Istri Sang CEO Yang Tak Diberi Nafkah
Daisy mendongak sejenak dari buku yang dibacanya saat terlihat notifikasi aplikai hijau di layar ponselnya. Matanya membulat berbinar saat membaca nama yang terlihat di layar. Ina.
Ardina. Sahabat yang hampir 3 Bulan menghilang bak ditelan bumi itu kini menghubunginya lagi.
Hi.. Semoga kamu bisa hadir ya, sayang~ ucap Ardina di layar yang membuatnya menatap heran. Pasalnya sahabatnya itu kini tengah menjalani kuliah di jepang.
Terlampir juga sebuah vidio. Dengan senang hati Daisy membukanya. Tapi betapa terkejutnya ia saat melihat ternyata itu adalah sebuah undangan online.
Awalnya ia menyunggingkan senyum bahagia. Tapi seketika dunianya serasa runtuh saat melihat nama yang tertulis berdampingan dengan nama Ardina. Mohammad Ebra.
Berkali-kali ia memastikan nama alamat dan nama bin yang tertulis disamping Ebra. Semuanya sama. Ya. Ebra-Nya.
Ebra yang 2bulan ini begitu mengusik fikiran dan hatinya. Ebra yang selama ini tak pernah lupa memberinya kabar. Setidaknya sebelum ia menghilang.
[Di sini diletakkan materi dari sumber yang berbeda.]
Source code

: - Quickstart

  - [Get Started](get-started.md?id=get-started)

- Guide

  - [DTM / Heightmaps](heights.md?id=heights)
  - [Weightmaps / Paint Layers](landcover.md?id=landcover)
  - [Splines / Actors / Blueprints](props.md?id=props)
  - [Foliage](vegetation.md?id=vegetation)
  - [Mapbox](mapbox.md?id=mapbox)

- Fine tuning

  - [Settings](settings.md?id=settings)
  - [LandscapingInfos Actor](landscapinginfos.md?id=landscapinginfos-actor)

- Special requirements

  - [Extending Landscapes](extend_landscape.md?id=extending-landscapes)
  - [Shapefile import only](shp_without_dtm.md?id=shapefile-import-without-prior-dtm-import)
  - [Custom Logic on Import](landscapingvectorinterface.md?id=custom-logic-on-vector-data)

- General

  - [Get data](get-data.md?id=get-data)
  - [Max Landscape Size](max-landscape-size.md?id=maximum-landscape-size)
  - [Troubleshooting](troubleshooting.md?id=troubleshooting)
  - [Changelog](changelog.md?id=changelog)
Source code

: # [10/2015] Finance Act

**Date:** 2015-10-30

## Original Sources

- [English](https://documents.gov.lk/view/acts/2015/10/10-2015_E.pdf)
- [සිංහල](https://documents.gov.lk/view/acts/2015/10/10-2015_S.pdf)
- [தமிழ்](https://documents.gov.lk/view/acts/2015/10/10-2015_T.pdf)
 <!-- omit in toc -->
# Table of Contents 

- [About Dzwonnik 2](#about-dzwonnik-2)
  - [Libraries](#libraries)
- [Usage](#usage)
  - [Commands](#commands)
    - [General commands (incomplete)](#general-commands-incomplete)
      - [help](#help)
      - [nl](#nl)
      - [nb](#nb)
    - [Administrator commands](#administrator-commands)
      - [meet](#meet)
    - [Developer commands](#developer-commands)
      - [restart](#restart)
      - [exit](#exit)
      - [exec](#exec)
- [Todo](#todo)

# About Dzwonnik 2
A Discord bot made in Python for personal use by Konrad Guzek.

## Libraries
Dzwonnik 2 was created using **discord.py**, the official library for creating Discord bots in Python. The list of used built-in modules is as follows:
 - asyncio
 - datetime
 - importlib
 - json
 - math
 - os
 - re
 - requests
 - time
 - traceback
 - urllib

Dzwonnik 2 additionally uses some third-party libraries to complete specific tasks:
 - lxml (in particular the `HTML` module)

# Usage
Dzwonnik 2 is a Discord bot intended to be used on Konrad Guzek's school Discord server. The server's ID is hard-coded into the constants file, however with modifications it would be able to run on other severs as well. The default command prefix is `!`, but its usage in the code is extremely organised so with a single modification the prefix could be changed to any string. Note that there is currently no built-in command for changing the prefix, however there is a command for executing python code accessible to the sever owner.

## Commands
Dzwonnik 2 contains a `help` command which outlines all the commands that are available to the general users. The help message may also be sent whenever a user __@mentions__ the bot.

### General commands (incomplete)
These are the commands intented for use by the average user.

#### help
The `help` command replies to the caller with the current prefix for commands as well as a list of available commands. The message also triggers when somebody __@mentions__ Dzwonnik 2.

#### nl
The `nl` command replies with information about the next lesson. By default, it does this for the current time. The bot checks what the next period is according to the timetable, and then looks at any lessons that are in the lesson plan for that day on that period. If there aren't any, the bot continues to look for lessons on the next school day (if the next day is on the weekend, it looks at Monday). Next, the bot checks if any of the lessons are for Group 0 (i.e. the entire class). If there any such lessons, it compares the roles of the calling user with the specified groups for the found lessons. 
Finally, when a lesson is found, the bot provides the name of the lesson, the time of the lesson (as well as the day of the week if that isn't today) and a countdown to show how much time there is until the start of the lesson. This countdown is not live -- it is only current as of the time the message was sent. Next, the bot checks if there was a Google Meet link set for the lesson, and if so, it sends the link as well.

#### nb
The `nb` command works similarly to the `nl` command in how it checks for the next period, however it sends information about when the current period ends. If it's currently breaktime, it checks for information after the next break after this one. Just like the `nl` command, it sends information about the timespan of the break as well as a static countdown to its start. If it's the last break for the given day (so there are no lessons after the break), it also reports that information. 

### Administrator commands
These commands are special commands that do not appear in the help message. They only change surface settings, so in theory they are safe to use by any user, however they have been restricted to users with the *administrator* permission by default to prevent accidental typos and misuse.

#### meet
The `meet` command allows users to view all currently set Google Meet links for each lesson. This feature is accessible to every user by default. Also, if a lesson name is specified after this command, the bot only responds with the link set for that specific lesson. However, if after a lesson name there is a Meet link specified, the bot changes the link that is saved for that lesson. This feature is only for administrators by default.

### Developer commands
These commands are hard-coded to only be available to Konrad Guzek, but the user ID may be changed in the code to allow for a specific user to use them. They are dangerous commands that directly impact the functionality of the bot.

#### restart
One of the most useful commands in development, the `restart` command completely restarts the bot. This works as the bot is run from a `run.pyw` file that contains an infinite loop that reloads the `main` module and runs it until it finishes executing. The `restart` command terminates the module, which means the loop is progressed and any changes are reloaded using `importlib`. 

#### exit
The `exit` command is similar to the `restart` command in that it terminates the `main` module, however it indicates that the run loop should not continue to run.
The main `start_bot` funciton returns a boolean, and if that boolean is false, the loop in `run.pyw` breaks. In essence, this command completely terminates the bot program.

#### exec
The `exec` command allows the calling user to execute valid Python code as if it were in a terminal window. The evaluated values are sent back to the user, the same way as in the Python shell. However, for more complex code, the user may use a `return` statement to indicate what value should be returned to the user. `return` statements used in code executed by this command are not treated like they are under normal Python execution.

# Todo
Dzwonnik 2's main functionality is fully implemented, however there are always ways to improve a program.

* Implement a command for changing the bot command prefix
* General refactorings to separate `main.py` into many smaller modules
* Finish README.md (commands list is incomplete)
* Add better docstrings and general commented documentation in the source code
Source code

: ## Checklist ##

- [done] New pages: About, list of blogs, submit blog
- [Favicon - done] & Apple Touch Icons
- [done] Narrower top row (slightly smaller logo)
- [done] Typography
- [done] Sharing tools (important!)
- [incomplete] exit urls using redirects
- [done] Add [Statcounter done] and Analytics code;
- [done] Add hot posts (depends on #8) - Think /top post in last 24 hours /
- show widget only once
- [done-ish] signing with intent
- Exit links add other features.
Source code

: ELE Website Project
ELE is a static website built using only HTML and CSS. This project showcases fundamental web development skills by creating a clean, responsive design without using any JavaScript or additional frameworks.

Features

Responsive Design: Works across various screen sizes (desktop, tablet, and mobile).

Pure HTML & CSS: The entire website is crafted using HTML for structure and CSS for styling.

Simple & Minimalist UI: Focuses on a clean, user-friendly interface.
"Ebra..?" Gumam Daisy pelan. Seketika bahunya lemas. Matanya memanas. Hati yang baru beberapa menit lalu terasa bahagia kini sakit seperti ditusuk sebilah pisau tajam.
Perlahan sebutir bening cairan kristal jatuh. Tak berapa lama disusul dengan butir-butir kristal yang lain. Tangisnya pecah tak terbendung sudah.
Masih dengan ponsel digenggaman tangan yang sudah lunglai kebawah. Ia mendongak. Merasakan sakit yang teramat sangat.
"Engga mungkin." Gumamnya masih ingin berpikir positif mungkin saja ada Ebra yang lain bukan Ebra-Nya.
Segera ia mengangkat lagi ponselnya dan segera mencari nama Ardina disana.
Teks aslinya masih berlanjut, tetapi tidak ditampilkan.